Je m'appelle Hector Cartouge, j'ai vingt-sept ans, je suis chômeur de longue durée, habitant dans une des campagnes de France chez mes parents. Il ne se passe pas grand chose d'exceptionnel dans le coin, mis à part quelques bagarres dans les bals du samedi soir.
Je traîne pas mal avec une bande de potes la journée, en fumant quelques pétards et en buvant un petit pack de bière. Je sais qu'on est des branleurs. Des "cassos" comme disent les habitants du village. Il ne faut pas croire qu'on ne veut pas bosser, c'est juste que du boulot il n'y n'en a pas dans le coin. Et puis personnellement, je n'ai pas envie de monter dans les grandes villes pour me tuer la santé. Je n'ai pas d'ambitions. Mes parents, ouvriers tous les deux, en ont un peu marre que je squatte le tout petit appartement, mais ils ne me font jamais de réflexions.
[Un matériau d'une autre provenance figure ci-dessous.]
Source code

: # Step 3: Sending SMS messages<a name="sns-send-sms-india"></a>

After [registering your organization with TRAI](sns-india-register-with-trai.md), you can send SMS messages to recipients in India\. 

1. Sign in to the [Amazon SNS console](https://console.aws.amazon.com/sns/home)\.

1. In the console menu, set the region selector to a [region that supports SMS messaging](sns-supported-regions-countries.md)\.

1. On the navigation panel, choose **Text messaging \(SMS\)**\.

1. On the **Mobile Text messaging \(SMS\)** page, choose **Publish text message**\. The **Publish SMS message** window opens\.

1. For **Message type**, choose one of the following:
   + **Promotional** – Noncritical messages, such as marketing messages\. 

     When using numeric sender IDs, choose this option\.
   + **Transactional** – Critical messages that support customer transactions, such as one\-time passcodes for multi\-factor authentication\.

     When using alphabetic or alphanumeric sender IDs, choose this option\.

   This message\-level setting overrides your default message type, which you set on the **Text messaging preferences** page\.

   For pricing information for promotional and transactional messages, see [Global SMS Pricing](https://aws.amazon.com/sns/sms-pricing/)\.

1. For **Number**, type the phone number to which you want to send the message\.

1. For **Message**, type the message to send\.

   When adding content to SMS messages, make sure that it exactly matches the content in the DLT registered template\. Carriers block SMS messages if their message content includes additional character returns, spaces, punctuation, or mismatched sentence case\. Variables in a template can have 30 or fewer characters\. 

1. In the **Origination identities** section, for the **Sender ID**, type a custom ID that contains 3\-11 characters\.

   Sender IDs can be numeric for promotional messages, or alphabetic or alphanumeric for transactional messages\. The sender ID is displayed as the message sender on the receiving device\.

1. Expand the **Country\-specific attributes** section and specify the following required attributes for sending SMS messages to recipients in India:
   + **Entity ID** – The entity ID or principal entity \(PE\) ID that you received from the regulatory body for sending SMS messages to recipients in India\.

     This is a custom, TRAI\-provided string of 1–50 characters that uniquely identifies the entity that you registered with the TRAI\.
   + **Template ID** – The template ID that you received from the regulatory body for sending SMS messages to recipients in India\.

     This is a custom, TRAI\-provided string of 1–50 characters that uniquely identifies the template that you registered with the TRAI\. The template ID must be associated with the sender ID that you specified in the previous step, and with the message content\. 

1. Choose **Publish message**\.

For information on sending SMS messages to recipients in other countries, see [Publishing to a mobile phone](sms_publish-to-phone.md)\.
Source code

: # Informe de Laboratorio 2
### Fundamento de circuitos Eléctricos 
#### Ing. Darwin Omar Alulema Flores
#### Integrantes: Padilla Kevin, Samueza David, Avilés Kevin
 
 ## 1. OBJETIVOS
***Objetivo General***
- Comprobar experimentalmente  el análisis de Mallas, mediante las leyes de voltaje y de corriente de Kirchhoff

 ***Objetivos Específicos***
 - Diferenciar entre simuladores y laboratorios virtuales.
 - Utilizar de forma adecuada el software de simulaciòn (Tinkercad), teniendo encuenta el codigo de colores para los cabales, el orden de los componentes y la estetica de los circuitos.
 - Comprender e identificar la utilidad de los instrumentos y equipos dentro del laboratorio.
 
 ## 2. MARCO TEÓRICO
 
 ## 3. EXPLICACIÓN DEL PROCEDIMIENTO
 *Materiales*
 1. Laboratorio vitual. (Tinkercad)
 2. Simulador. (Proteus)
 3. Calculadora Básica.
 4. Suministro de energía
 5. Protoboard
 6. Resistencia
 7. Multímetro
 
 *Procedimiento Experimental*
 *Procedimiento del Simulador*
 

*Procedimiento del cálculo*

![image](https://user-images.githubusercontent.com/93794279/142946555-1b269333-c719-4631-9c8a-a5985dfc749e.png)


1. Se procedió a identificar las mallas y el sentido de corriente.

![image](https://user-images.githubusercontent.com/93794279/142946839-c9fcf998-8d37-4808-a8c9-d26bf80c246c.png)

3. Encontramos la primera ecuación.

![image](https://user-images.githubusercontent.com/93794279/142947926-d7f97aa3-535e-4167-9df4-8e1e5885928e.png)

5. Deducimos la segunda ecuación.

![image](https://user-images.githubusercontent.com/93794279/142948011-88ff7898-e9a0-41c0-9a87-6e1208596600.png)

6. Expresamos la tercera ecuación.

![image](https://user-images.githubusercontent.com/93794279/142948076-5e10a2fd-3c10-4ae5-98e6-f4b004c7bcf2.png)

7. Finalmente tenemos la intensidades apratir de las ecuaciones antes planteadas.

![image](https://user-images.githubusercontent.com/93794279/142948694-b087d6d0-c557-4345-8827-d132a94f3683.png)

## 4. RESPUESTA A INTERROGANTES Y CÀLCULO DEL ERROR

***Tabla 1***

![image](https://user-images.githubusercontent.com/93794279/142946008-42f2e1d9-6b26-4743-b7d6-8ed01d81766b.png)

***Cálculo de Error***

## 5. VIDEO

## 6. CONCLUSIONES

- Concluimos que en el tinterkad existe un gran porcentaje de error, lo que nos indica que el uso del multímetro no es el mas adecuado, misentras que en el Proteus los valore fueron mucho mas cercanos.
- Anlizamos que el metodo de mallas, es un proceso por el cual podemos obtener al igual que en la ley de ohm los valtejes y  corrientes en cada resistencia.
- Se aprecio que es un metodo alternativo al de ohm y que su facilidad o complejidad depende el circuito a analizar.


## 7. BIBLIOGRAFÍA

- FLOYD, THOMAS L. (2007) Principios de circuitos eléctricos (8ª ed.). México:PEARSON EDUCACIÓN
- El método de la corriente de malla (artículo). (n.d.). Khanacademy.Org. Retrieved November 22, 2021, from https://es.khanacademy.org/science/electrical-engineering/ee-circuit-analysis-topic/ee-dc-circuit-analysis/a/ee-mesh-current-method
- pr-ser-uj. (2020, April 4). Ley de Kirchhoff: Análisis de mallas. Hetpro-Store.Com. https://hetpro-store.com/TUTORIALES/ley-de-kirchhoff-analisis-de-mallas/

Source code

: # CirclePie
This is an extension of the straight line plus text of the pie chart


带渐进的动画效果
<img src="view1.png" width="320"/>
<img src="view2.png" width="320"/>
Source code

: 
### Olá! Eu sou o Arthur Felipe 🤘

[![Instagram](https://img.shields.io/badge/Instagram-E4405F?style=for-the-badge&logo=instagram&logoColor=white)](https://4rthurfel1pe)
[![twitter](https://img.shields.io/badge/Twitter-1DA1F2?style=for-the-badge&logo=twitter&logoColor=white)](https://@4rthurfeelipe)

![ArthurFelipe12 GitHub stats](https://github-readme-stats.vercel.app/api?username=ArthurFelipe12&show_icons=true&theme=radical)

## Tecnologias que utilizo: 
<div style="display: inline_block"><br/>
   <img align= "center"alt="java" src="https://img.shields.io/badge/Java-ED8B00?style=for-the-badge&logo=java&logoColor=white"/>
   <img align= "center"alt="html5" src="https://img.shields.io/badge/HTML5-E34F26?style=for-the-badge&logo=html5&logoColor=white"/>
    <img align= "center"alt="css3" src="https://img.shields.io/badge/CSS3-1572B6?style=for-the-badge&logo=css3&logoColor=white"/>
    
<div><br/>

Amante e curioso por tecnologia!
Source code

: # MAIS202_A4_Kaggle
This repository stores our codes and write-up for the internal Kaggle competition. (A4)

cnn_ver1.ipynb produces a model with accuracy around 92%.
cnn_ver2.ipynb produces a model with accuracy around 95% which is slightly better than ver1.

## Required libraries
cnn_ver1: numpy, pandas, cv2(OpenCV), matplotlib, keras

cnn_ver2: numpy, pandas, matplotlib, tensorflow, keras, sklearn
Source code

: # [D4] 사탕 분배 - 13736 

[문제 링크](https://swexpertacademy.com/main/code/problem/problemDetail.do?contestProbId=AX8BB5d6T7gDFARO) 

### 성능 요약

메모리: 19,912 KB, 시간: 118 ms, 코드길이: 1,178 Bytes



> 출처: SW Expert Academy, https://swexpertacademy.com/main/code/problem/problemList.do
- Hector, envoie une canette !
- J'viens de boire la dernière mec.
- Et merde... J'aurais bien roulé un petit cône, mais je n'ai plus rien.
- Ne t'inquiète pas, on va aller chez Martin boire un petit Ricard, ça passera le temps.
C'est ça notre quotidien, et bordel qu'est-ce que ça craint ! Quand j'allume la télévision, et que je regarde le journal, je vois qu'on ne parle que des jeunes des cités. Ces pauvres malheureux sans emplois, qui n'ont aucune chance de réussir, etc. J'ai envie de les insulter ces journalistes, il faut toujours faire l'actualité sur des choses qui vendent. On oublie bien vite les jeunes de campagnes, qui galèrent, même avec le bac, à trouver du travail et qui finissent par se foutre en l'air.
On se fait chier, vraiment. On a des rêves pleins les yeux, mais quand on regarde à l'horizon on ne voit que le brouillard. Ici, l'alcool, c'est pour ceux qui n'ont pas les couilles pour la corde ! Et je pèse mes mots quand je dis ça, combien de fois j'ai pensé à me suicider ? De toute façon, tout le monde s'en fout royalement.
La France oubliée, c'est nous. Et nous buvons pour l'oublier. J'ai envie de faire une connerie, braquer un magasin, mais ça n'a même pas d'intérêt ici. Il n'y a qu'une épicerie et une boulangerie, et tout le monde connaît les commerçants. Voler la clio de madame Martin ? La brûler ? Et puis quoi ? Ce n'est pas ça qui va faire changer les choses, et rien ne changera ici. Alors on se posent sur l'arrêt de bus, et on taguent les murs et les table en bois du parc avec des marqueurs et du blancos.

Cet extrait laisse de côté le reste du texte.